# On which interval(s) is the function y = x^3 + 3/2x^2 - 6x + 27 increasing?a) (-inf, 1) b) (-inf, -2); (1, inf) c) (-inf, inf) d) (-2, 1) e) (-inf, -1) ; (2, inf)

*print*Print*list*Cite

### 2 Answers

y= x^3 + (3/2)x^2 - 6x + 27

First we will find the first derivative.

==> y' = 3x^2 + 3x - 6

Now we will determine the zeros.

==> 3x^2 + 3x - 6 = 0

Divide by 3:

==> x^2 + x -2 = 0

==> (x+2)(x-1) = 0

==> x= -2 and x= 1

Then the function changes direction at the points x=-2 and x= 1

Then we have the following increasing or decreasing intervals.

==> ( -inf, -2) ( -2, 1) and ( 1, inf)

==> The function increasing when y' > 0

==> (x+2)(x-1) > 0

==> x> -2 and x > 1

==> x > 1

OR

==> x < -2 and x < 1

==> x < -2

Then the function is increasing when x<-2 and x > 1

==> x = (-inf, -2) U (1, inf)

**Then the answer is: b) ( -inf,-2) ; ( 1, inf).**

We need to find the interval of the values of x where the function f(x) = x^3 + (3/2)x^2 + 6x + 27 is increasing.

The function is increasing if the value of the first derivative is positive.
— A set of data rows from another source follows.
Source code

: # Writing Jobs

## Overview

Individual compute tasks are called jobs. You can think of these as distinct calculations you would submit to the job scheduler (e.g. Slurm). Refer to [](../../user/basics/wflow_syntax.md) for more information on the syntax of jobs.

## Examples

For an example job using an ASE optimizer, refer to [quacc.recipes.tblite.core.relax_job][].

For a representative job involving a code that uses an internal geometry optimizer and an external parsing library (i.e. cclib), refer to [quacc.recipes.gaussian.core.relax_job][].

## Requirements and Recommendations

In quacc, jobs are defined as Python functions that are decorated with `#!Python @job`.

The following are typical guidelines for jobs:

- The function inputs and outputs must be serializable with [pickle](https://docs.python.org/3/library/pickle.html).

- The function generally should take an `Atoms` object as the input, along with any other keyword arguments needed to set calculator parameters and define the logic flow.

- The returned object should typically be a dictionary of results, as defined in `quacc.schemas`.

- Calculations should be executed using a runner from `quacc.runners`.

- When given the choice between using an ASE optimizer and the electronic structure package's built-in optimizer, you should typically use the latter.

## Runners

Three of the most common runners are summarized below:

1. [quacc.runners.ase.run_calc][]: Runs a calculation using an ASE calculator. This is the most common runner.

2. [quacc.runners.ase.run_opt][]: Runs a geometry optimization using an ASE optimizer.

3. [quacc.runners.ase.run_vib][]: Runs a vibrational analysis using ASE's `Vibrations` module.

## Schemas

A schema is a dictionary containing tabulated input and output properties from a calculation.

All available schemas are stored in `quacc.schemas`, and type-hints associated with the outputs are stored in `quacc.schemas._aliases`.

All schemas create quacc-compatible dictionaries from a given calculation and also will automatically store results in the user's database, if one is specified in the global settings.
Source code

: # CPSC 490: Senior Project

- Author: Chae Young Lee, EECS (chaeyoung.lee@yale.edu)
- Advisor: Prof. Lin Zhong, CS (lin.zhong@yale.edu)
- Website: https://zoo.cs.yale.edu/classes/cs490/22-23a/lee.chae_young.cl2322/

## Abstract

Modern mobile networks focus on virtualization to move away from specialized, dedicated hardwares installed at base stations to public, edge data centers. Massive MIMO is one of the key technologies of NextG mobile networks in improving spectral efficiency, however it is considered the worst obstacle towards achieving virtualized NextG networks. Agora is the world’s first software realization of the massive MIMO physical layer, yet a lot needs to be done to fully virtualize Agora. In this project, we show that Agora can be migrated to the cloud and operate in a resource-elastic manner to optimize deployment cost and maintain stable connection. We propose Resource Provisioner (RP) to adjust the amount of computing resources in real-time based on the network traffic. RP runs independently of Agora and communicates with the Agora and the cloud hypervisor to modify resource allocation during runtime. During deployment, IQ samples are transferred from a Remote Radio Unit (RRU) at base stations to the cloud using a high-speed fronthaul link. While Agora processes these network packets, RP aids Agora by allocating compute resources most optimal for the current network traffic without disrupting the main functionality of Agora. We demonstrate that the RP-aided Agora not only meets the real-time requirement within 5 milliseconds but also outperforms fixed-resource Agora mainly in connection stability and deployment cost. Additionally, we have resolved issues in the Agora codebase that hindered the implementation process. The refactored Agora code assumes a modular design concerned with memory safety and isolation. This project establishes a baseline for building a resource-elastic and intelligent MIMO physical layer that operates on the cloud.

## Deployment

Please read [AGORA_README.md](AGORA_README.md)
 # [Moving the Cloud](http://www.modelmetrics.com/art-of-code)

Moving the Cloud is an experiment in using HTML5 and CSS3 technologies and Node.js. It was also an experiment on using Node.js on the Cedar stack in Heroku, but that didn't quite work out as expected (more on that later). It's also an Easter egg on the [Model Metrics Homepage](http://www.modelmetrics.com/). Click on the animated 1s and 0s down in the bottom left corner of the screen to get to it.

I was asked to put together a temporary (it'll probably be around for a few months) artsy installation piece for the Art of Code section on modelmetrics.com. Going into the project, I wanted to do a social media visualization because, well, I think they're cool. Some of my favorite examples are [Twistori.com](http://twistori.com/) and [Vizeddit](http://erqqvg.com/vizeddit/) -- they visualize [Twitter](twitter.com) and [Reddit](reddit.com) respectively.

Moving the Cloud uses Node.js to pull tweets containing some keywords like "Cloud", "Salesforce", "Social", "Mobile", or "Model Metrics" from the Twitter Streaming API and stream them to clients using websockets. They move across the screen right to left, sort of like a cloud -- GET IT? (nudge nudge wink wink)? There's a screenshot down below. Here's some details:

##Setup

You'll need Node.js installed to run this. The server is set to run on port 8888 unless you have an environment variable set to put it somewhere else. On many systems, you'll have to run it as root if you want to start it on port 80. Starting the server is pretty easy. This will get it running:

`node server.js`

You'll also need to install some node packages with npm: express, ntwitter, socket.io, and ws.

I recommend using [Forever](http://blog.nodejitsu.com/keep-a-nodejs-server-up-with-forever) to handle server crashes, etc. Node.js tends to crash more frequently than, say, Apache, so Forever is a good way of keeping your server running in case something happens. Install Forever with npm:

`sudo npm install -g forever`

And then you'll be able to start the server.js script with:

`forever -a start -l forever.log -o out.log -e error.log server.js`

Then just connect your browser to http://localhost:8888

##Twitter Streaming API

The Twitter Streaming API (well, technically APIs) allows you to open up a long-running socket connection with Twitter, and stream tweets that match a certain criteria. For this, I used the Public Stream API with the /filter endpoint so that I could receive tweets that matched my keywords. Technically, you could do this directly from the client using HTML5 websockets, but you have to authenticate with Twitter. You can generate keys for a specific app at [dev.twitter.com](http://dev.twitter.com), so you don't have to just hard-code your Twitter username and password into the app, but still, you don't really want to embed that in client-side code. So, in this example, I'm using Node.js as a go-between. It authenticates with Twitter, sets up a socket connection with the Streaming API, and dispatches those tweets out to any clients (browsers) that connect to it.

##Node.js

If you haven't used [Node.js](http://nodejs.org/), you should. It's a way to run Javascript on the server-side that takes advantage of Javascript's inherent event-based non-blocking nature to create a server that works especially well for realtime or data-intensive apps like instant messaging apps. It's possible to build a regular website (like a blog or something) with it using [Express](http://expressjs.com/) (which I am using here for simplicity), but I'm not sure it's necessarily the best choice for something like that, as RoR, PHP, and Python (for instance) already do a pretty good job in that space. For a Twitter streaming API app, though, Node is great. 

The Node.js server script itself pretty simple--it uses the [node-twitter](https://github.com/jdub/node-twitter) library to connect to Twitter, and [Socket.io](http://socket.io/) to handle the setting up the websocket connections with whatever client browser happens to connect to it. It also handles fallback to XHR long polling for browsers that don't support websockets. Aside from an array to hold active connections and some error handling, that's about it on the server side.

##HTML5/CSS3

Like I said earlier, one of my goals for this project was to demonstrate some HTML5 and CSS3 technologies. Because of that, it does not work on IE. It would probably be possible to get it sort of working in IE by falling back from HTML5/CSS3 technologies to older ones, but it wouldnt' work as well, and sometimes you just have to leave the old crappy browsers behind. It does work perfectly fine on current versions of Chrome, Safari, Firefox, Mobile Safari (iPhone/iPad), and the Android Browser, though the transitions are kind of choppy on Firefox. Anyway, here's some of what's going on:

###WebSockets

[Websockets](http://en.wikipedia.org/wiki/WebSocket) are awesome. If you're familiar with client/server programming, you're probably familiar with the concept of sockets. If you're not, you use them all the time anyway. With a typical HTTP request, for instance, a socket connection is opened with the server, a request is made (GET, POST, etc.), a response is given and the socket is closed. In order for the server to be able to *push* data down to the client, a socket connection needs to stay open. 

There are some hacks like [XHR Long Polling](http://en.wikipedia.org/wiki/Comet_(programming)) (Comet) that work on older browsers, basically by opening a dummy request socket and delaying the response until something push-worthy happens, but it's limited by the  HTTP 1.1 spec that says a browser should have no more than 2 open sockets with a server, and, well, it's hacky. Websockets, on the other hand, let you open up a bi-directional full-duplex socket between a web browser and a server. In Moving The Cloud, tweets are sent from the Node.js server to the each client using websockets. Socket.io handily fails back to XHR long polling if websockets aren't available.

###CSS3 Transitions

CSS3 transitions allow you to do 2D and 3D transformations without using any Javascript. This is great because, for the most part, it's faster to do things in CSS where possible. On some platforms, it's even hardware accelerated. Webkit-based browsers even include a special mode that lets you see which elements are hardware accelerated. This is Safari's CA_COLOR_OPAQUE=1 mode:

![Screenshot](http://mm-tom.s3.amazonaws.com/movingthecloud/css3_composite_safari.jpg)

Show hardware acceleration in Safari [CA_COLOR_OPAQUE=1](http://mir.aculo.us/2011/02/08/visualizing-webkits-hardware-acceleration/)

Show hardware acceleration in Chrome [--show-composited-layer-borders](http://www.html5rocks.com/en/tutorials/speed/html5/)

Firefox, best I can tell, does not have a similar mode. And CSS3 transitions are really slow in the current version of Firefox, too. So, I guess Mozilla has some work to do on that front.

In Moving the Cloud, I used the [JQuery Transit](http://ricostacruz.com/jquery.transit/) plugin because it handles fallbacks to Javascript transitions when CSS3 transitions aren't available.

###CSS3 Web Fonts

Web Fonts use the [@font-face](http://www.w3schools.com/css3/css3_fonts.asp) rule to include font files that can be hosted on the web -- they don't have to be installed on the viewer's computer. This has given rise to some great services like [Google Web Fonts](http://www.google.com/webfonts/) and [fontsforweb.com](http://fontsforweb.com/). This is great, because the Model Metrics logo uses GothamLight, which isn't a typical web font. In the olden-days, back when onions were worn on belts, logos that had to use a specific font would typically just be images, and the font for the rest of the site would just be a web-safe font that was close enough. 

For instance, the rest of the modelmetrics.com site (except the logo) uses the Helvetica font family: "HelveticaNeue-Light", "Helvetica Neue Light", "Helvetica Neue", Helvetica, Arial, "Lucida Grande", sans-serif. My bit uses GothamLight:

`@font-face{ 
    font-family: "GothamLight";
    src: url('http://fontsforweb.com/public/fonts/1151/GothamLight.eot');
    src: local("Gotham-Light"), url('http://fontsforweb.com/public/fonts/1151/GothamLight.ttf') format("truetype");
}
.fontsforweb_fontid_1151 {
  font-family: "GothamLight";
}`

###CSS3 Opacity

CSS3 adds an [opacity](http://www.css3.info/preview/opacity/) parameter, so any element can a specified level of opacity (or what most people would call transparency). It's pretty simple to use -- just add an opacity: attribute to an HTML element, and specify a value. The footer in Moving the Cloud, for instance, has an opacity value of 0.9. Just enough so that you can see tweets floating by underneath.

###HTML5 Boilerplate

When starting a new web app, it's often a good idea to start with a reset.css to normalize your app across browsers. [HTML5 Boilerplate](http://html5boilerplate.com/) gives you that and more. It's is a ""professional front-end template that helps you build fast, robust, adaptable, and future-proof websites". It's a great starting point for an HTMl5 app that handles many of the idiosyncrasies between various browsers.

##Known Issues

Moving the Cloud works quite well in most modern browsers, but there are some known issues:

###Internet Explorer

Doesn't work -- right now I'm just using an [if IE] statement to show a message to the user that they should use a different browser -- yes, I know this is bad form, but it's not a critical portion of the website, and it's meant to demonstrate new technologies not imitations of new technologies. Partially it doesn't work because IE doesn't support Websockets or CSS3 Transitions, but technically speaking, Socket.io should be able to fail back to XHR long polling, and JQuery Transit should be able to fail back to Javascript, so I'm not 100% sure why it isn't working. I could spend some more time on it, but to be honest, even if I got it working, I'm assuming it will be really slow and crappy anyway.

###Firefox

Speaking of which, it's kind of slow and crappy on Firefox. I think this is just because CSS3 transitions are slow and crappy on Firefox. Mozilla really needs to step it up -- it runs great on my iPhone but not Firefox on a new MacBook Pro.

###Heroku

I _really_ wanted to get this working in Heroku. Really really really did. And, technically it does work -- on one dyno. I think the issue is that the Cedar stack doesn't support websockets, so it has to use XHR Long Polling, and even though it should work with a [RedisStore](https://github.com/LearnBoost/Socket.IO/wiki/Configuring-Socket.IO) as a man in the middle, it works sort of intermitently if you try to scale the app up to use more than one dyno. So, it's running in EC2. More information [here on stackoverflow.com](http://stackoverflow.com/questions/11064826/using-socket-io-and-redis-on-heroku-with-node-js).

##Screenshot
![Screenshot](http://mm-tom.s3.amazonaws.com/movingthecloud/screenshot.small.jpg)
Here:

f’(x) = 3x^2 + (3/2)*2x + 6

=> 3x^2 + 3x + 6

3x^2 + 3x – 6 > 0

=> x^2 + x – 2 > 0

=> x^2 + 2x – x – 2 > 0

=> x(x + 2) – 1(x + 2) > 0

=> (x – 1)(x + 2) > 0

This is positive when either

- x – 1 > 0 and x + 2 > 0

=> x > 1 and x > -2 ,

x > 1 meets both the conditions.

- x – 1 < 0 and x + 2 < 0

=> x < 1 and x < -2

x < - 2 meets both the conditions.

**So the required value of x for which the function is increasing is (-inf. , -2) U (1 , inf.) or option b.**